Non mi sembra che il vangelo dica che il cielo, in quanto elemento, è la sede separata di Dio, là dove ci comanda di diventare perfetti come il Padre celeste, giacché Dio si trova in uguale misura in tutte le cose ed attraversa tutto il creato in modo uguale, e nulla potrebbe continuare ad esistere se fosse separato dall'essere superiore: la natura divina tocca allo stesso modo ciascun essere, stringendo tutto dentro di sé con la sua forza che tutto abbraccia.... La sede celeste non è la sede separata ed esclusiva di Dio. Purtuttavia, la dimora superiore è in grado di purificarci dal vizio, come ci fa intendere per enigmi la Scrittura in molti passi; e in questa vita bassa e materiale si fanno sentire le passioni del vizio, giacché lo scopritore del vizio, il serpente, si attorciglia e striscia sulla vita terrena, come ricorda a proposito di lui il sacro racconto in modo enigmatico, là dove dice « cammina sul petto e sul ventre e si nutre sempre di terra »: questo tipo di movimento sta ad indicare il tipo di nutrizione, giacché questa bassa vita è fatta di terra, assume il movimento strisciante del multiforme vizio e diventa nutrimento della bestia che striscia su di essa. 
Il Signore, ordinandoci d'imitare il Padre celeste, ci ordina quindi di purificarci dalle passioni terrene; da esse ci possiamo allontanare non spostandoci da un posto all'altro, ma soltanto con la nostra volontà. Se dunque l'allontanamento dal male può essere prodotto soltanto dall'impulso del pensiero, le parole del vangelo non ci comandano nulla di faticoso.

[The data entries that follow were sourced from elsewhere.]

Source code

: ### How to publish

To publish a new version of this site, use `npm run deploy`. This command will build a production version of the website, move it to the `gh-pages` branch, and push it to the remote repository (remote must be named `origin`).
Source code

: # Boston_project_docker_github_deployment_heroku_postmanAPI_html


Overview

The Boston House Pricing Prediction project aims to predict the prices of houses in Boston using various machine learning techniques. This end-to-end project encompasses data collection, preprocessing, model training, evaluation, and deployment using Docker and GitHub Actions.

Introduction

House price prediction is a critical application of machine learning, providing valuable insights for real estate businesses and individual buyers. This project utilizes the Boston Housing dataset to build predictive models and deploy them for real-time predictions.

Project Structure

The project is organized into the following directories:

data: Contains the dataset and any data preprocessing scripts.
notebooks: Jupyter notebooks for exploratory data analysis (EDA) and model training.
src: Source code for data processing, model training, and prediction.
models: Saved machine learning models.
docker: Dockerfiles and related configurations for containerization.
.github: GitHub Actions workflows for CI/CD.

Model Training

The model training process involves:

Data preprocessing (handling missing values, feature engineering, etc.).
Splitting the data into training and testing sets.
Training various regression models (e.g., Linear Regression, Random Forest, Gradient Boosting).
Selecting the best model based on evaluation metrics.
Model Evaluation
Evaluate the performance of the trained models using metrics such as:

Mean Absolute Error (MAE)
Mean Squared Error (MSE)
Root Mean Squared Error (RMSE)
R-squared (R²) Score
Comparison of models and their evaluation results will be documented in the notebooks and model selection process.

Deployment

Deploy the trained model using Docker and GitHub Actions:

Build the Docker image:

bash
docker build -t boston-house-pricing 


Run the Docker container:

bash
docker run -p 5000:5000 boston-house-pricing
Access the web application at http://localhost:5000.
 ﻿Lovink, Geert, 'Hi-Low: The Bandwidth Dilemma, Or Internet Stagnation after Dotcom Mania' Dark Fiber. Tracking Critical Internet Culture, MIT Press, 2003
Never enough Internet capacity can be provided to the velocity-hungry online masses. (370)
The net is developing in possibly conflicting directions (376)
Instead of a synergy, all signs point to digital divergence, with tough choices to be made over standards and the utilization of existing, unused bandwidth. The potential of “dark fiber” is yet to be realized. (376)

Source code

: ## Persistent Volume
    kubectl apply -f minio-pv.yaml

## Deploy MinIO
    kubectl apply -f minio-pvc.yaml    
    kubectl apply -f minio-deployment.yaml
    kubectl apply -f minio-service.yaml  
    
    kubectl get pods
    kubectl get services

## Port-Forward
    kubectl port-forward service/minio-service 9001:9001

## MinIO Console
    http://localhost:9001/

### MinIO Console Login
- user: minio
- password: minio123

da La professione del cristiano di san Gregorio di Nissa

LA SCIMMIA DI ALESSANDRIA

San Zeno libera una donna indemoniata
Chi desidera essere chiamato medico, retore o geometra non vuole essere criticato per questo suo nome a causa della sua ignoranza, qualora esso alla prova dei fatti non risultasse rispondente alla realtà: se desidera avere veramente tali nomi li rende credibili con i fatti, per evitare che risultino falsi. Allo stesso modo anche noi, se nel corso del nostro esame riuscissimo a trovare il vero significato della professione cristiana, non accetteremmo mai di non essere ciò che il nostro nome esprime nei nostri riguardi: in caso contrario, la storia della scimmia cosi diffusa tra i pagani riguarderebbe anche noi da vicino. Si narra che ad Alessandria un giocoliere addestrasse una scimmia a compiere agili movimenti di danza, e le facesse indossare una maschera da danzatore ed una veste adatta a tale attività; il coro dei danzatori che stava attorno alla scimmia ne ricavava gloria, mentre essa si contorceva tutta al ritmo della musica e con i suoi movimenti e le sue sembianze nascondeva la propria natura. Mentre tutto il teatro era preso dalla novità dello spettacolo, un burlone mostrò con uno scherzo agli spettatori che assistevano a bocca aperta alla scena che la scimmia era in realtà solo una scimmia. Proprio nel momento in cui tutti gridavano e applaudivano ai contorcimenti della scimmia che si muoveva ritmicamente secondo il canto e la musica, gettò sull'orchestra quei frutti secchi che allettano la golosità di questi animali. Viste le mandorle sparse davanti al coro, la scimmia non esitò un istante: senza pensare più alla danza, agli applausi e agli ornamenti della veste, corse verso di esse e afferrò con le palme delle mani ciò che trovava; e perché la maschera non le chiudesse la bocca, rimosse quella fìnta sembianza lacerandola per bene con le unghie. In luogo delle lodi e dell'ammirazione provocò le risa degli spettatori mostrando il suo brutto e ridicolo aspetto sotto i resti della maschera. 
Come la finta sembianza non bastò alla scimmia a farla sembrare un uomo, giacché la sua vera natura si rivelò nell'avidità per quei frutti secchi, cosi coloro che non danno con la fede una vera impronta alla loro natura si rivelano diversi da ciò che professano di essere una volta allettati dalle ghiottonerie offerte dal diavolo. Al posto dei fichi secchi, delle mandorle e di altre simili cose il cattivo mercato del diavolo offre infatti agli uomini golosi la vanità, l'ambizione, la cupidigia e l'amore per il piacere, e conduce quindi facilmente alla prova dei fatti le anime simili alle scimmie: questi uomini fingono di essere cristiani con un'imitazione esteriore, ma quando giunge il momento di soffrire distruggono la maschera della temperanza, della mitezza e delle altre virtù. È dunque necessario pensare al significato della professione cristiana: potremmo forse diventare ciò che indica il nome, evitando cosi di far consistere la nostra trasformazione unicamente nel nome e nella sua esteriorità e di rivelarci quindi di fronte a colui che vede le cose nascoste diversi dalle nostre sembianze.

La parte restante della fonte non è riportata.